O tema por outro lado é surpreendentemente actual, embora a rodagem do filme tenha sido anterior ao 7 de Outubro de 2023, data da mais ampla operação do Hamas que resultou igualmente numa tomada de reféns israelitas por um grupo terrorista palestiniano.
Mas o filme inteligentemente expõe logo nos diálogos iniciais todo um contexto histórico que é ainda o do final da II Guerra Mundial e da ordem política internacional que daí resultou, temática que regressou de novo à ordem do dia apesar do meio século já passado depois da guerra.
De facto, são trazidas ao quotidiano das conversas as memórias traumáticas do Holocausto ainda próximo, os próprios objectivos de reabilitação da imagem alemã no pós-guerra, realizando umas Olimpíadas que se poderiam contrapor às que ocorreram em Berlim em 1936 em plena ascensão hitleriana, e ao mesmo tempo a paradoxal ineficácia da segurança da ordem policial alemã, e o trauma de uma nação dividida em dois estados como consequência da Guerra Fria que ainda duraria mais duas décadas.
Mas tudo isso não deixa que se perca a extrema eficácia narrativa de um thriller que concentra toda uma multiplicidade de acções e reflexões no pequeno espaço de uma régie de estúdio televisivo e dos seus prolongamentos adjacentes e na febre de uma operação tensa onde os minutos contam e o desastre pode estar iminente.
Tudo se passa, no entanto, numa espécie de sala de observações que é a essência do olhar jornalístico, que um artigo de Geoffrey Macnab no Screen Daily curiosamente compara ao paradigmático Das Boot – A Odisseia do Submarino 96 (1981) do também alemão Wolfgang Petersen, que implica uma distância, não necessariamente em profundidade oceânica, mas também não descomprometida ou neutral, como é da essência, aliás, da plateia desportiva.

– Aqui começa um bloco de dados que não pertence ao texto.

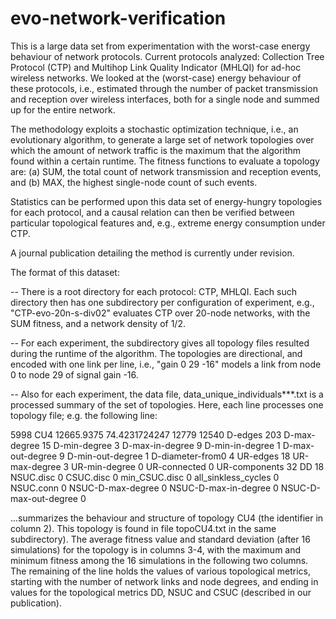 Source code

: evo-network-verification
========================

This is a large data set from experimentation with the worst-case energy behaviour of network protocols. Current protocols analyzed: Collection Tree Protocol (CTP) and Multihop Link Quality Indicator (MHLQI) for ad-hoc wireless networks. We looked at the (worst-case) energy behaviour of these protocols, i.e., estimated through the number of packet transmission and reception over wireless interfaces, both for a single node and summed up for the entire network. 

The methodology exploits a stochastic optimization technique, i.e., an evolutionary algorithm, to generate a large set of network topologies over which the amount of network traffic is the maximum that the algorithm found within a certain runtime. The fitness functions to evaluate a topology are: (a) SUM, the total count of network transmission and reception events, and (b) MAX, the highest single-node count of such events.

Statistics can be performed upon this data set of energy-hungry topologies for each protocol, and a causal relation can then be verified between particular topological features and, e.g., extreme energy consumption under CTP. 

A journal publication detailing the method is currently under revision.

The format of this dataset:

--  There is a root directory for each protocol: CTP, MHLQI. Each such directory then has one subdirectory per configuration of experiment, e.g., "CTP-evo-20n-s-div02" evaluates CTP over 20-node networks, with the SUM fitness, and a network density of 1/2. 

--  For each experiment, the subdirectory gives all topology files resulted during the runtime of the algorithm. The topologies are directional, and encoded with one link per line, i.e., "gain    0   29   -16" models a link from node 0 to node 29 of signal gain -16. 

--  Also for each experiment, the data file, data_unique_individuals***.txt is a processed summary of the set of topologies. Here, each line processes one topology file; e.g. the following line:

5998    CU4 12665.9375  74.4231724247   12779   12540   D-edges 203     D-max-degree 15     D-min-degree 3  D-max-in-degree 9   D-min-in-degree 1   D-max-out-degree 9  D-min-out-degree 1  D-diameter-from0 4  UR-edges 18     UR-max-degree 3     UR-min-degree 0     UR-connected 0  UR-components 32    DD 18   NSUC.disc 0    CSUC.disc 0     min_CSUC.disc 0     all_sinkless_cycles 0   NSUC.conn 0     NSUC-D-max-degree 0 NSUC-D-max-in-degree 0  NSUC-D-max-out-degree 0

...summarizes the behaviour and structure of topology CU4 (the identifier in column 2). This topology is found in file topoCU4.txt in the same subdirectory). The average fitness value and standard deviation (after 16 simulations) for the topology is in columns 3-4, with the maximum and minimum fitness among the 16 simulations in the following two columns. The remaining of the line holds the values of various topological metrics, starting with the number of network links and node degrees, and ending in values for the topological metrics DD, NSUC and CSUC (described in our publication).
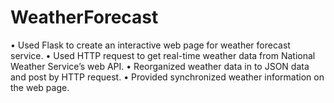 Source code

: # WeatherForecast
• Used Flask to create an interactive web page for weather forecast service.
• Used HTTP request to get real-time weather data from National Weather Service’s web API.
• Reorganized weather data in to JSON data and post by HTTP request.
• Provided synchronized weather information on the web page.
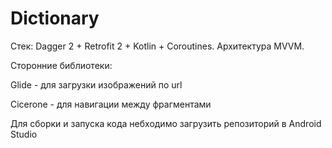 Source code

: # Dictionary

Стек: Dagger 2 + Retrofit 2 + Kotlin + Coroutines. Архитектура MVVM.

Сторонние библиотеки:

Glide - для загрузки изображений по url

Cicerone - для навигации между фрагментами

Для сборки и запуска кода небходимо загрузить репозиторий в Android Studio
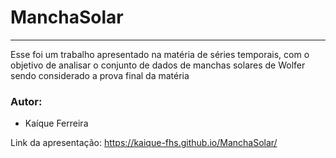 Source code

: # ManchaSolar

---

Esse foi um trabalho apresentado na matéria de séries temporais, com o objetivo de analisar o conjunto de dados de manchas solares de Wolfer sendo considerado a prova final da matéria

### Autor: 

- Kaíque Ferreira

Link da apresentação: https://kaique-fhs.github.io/ManchaSolar/
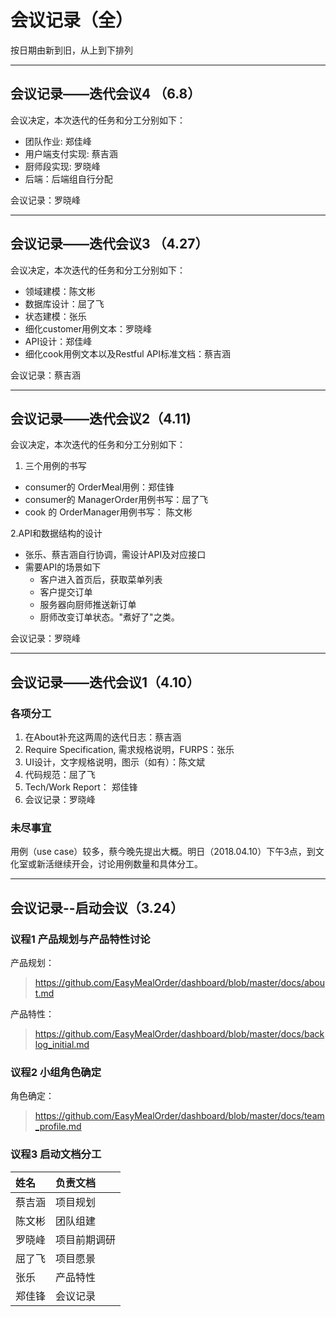 ﻿# 会议记录（全）
按日期由新到旧，从上到下排列

---
## 会议记录——迭代会议4 （6.8）
会议决定，本次迭代的任务和分工分别如下：

- 团队作业: 郑佳峰
- 用户端支付实现: 蔡吉涵
- 厨师段实现: 罗晓峰
- 后端：后端组自行分配

会议记录：罗晓峰


---
## 会议记录——迭代会议3 （4.27）
会议决定，本次迭代的任务和分工分别如下：

- 领域建模：陈文彬
- 数据库设计：屈了飞
- 状态建模：张乐
- 细化customer用例文本：罗晓峰
- API设计：郑佳峰
- 细化cook用例文本以及Restful API标准文档：蔡吉涵

会议记录：蔡吉涵

---

## 会议记录——迭代会议2（4.11)
会议决定，本次迭代的任务和分工分别如下：

1. 三个用例的书写 
 + consumer的 OrderMeal用例：郑佳锋
 + consumer的 ManagerOrder用例书写：屈了飞
 + cook 的 OrderManager用例书写： 陈文彬

2.API和数据结构的设计

+ 张乐、蔡吉涵自行协调，需设计API及对应接口
+ 需要API的场景如下
    + 客户进入首页后，获取菜单列表
    + 客户提交订单
    + 服务器向厨师推送新订单
    + 厨师改变订单状态。"煮好了"之类。

会议记录：罗晓峰

---
## 会议记录——迭代会议1（4.10）

### 各项分工
 1. 在About补充这两周的迭代日志：蔡吉涵
 2. Require Specification, 需求规格说明，FURPS：张乐
 3. UI设计，文字规格说明，图示（如有）：陈文斌
 4. 代码规范：屈了飞
 5. Tech/Work Report： 郑佳锋
 6. 会议记录：罗晓峰

### 未尽事宜
用例（use case）较多，蔡今晚先提出大概。明日（2018.04.10）下午3点，到文化室或新活继续开会，讨论用例数量和具体分工。

 ---

## 会议记录--启动会议（3.24）

### 议程1  产品规划与产品特性讨论  

产品规划：

> https://github.com/EasyMealOrder/dashboard/blob/master/docs/about.md

产品特性：

> https://github.com/EasyMealOrder/dashboard/blob/master/docs/backlog_initial.md

### 议程2  小组角色确定

角色确定：

> https://github.com/EasyMealOrder/dashboard/blob/master/docs/team_profile.md

### 议程3   启动文档分工  

| 姓名   | 负责文档   |
| :--- | :----- |
| 蔡吉涵  | 项目规划   |
| 陈文彬  | 团队组建   |
| 罗晓峰  | 项目前期调研 |
| 屈了飞  | 项目愿景   |
| 张乐   | 产品特性   |
| 郑佳锋  | 会议记录   |







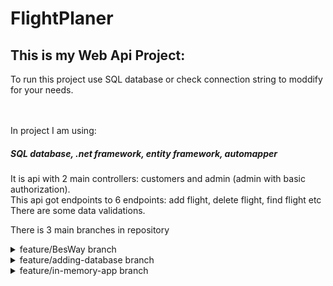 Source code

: # FlightPlaner

<h2>This is my Web Api Project:</h2>
To run this project use SQL database or check connection string to moddify for your needs.

 <br/>  <br/>
 In project I am using: <h5>SQL database, .net framework, entity framework, automapper</h5>

 It is api with 2 main controllers: customers and admin (admin with basic authorization).
  <br/>
 This api got endpoints to 6 endpoints: add flight, delete flight, find flight etc
 <br/>
 There are some data validations.

There is 3 main branches in repository
<details><summary>feature/BesWay branch</summary>
<p>
   <br/>
    This is so far the best way how to do it. There is 4 projects: 
    <br/>
  1.  web api project (thats where are controllers and all end points what to give to front end.)
    <br/>
  2.  core project (thats where are models, data transfer objects (DTO) and interfaces for services.)
    <br/>
  3.  data project (thats where are database context and migrations.)
    <br/>
  4.  services project (thats where are implementations for all services.)
</p>
</details>

<details><summary>feature/adding-database branch</summary>
<p>
   <br/>
    This was second stage where I added SQL database, everything was made in 1 project and can't be modiefied easily.
</p>
</details>

<details><summary> feature/in-memory-app branch</summary>
<p>
   <br/>
    This was begging of project where everything was saved in Lists and the goal was just to make it work so I could go to next level and add SQL database.
</p>
</details>

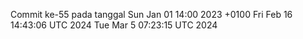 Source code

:Commit ke-55 pada tanggal Sun Jan 01 14:00 2023 +0100
Fri Feb 16 14:43:06 UTC 2024
Tue Mar  5 07:23:15 UTC 2024
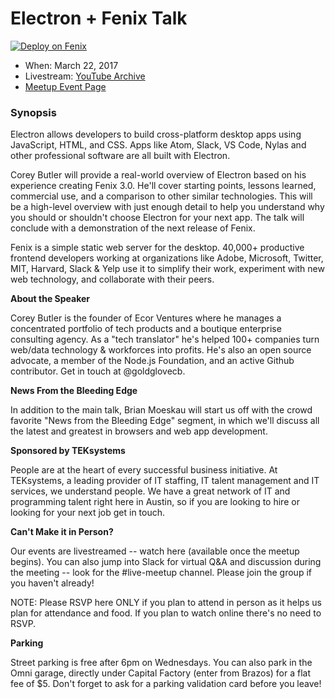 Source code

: # Electron + Fenix Talk

[![Deploy on Fenix](https://cdn.author.io/fenix/smallbadge.png)](https://goo.gl/6LdPZw)

- When: March 22, 2017
- Livestream: [YouTube Archive](https://www.youtube.com/results?search_query=bleeding+edge+web)
- [Meetup Event Page](https://www.meetup.com/bleeding-edge-web/events/238430935/)

### Synopsis

Electron allows developers to build cross-platform desktop apps using JavaScript, HTML, and CSS. Apps like Atom, Slack, VS Code, Nylas and other professional software are all built with Electron.

Corey Butler will provide a real-world overview of Electron based on his experience creating Fenix 3.0. He'll cover starting points, lessons learned, commercial use, and a comparison to other similar technologies. This will be a high-level overview with just enough detail to help you understand why you should or shouldn't choose Electron for your next app. The talk will conclude with a demonstration of the next release of Fenix.

Fenix is a simple static web server for the desktop. 40,000+ productive frontend developers working at organizations like Adobe, Microsoft, Twitter, MIT, Harvard, Slack & Yelp use it to simplify their work, experiment with new web technology, and collaborate with their peers.

**About the Speaker**

Corey Butler is the founder of Ecor Ventures where he manages a concentrated portfolio of tech products and a boutique enterprise consulting agency. As a "tech translator" he's helped 100+ companies turn web/data technology & workforces into profits. He's also an open source advocate, a member of the Node.js Foundation, and an active Github contributor. Get in touch at @goldglovecb.

**News From the Bleeding Edge**

In addition to the main talk, Brian Moeskau will start us off with the crowd favorite "News from the Bleeding Edge" segment, in which we'll discuss all the latest and greatest in browsers and web app development.

**Sponsored by TEKsystems**

People are at the heart of every successful business initiative. At TEKsystems, a leading provider of IT staffing, IT talent management and IT services, we understand people. We have a great network of IT and programming talent right here in Austin, so if you are looking to hire or looking for your next job get in touch.

**Can't Make it in Person?**

Our events are livestreamed -- watch here (available once the meetup begins). You can also jump into Slack for virtual Q&A and discussion during the meeting -- look for the #live-meetup channel. Please join the group if you haven't already!

NOTE: Please RSVP here ONLY if you plan to attend in person as it helps us plan for attendance and food. If you plan to watch online there's no need to RSVP.

**Parking**

Street parking is free after 6pm on Wednesdays. You can also park in the Omni garage, directly under Capital Factory (enter from Brazos) for a flat fee of $5. Don't forget to ask for a parking validation card before you leave!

As interrogações éticas correspondem ao efeito, com o consequente feed-back sobre a realidade, que a dada altura surge na consciência de que os sequestradores podem estar a ver as imagens da tentativa de resgate que estão a ser transmitidas.
Ser observador ou estar também em jogo é uma postura dupla a que muitas vezes o cidadão nesta comunidade audiovisual está preso por forma a que é como que alistado numa forma híbrida de combate, como nos dias de hoje resulta muito mais evidente.
Um filme de acção muito bem feito como este é, pode também ajudar a perceber que o que a câmara vê não é a totalidade do que o espectador vai ver, o comentário, a entrevista, o que se diz e o que as palavras não dizem, o que se tarda a divulgar ou o que é divulgado sem confirmação, tudo coisas que vão alterar a coisa vista e principalmente narrada.
Há uma realidade ficcional que os meios de comunicação acrescentam ao homem moderno (ou pós-moderno) e que hoje, mais do que nos anos 70 é essencial na apreciação da realidade política.
O filme do suíço-alemão (nascido em Basileia) Tim Fehlbaum, que realizara antes apenas dois filmes de longa-metragem, Inferno, inédito em Portugal, e A Colónia, ambos curiosamente distopias de ficção científica, revela um domínio absoluto da narrativa cinematográfica e não por acaso tem vindo a acumular prémios e nomeações nas categorias da montagem (Hansjörg Weißbrich) e do argumento original (em que está nomeado este ano para o oscar).
Às primeiras horas da manhã uma equipa de televisão americana, ainda ensonada, dá-se conta que na sua vizinhança há um atentado com motivações políticas em que estão tomados como reféns um grupo de atletas israelitas e entre a confirmação do que se passa (começam apenas por ouvir o que parecem tiros) e a obrigação de informar começa a desenrolar-se toda uma inesperada operação.
Baseado em factos reais, embora ocorridos há mais de cinquenta anos, mas ainda presentes na memória de muitos e, aliás, já abordados em filmes anteriores, talvez o mais relevante de todos, Munique (2005) de Steven Spielberg que no entanto partia dos factos para narrar a posterior perseguição dos prováveis responsáveis, o que guia a narrativa não são bem os factos ocorridos, já que o filme não acompanha propriamente a operação de resgate das vítimas, mas os dilemas e a pressão da sua elaboração jornalística ao estilo de alguns filmes paradigmáticos, como Os Homens do Presidente (1976) de Alan J. Pakula, correspondente aliás a factos ocorridos no mesmo ano de 1972 que levaram à resignação do presidente americano Richard Nixon.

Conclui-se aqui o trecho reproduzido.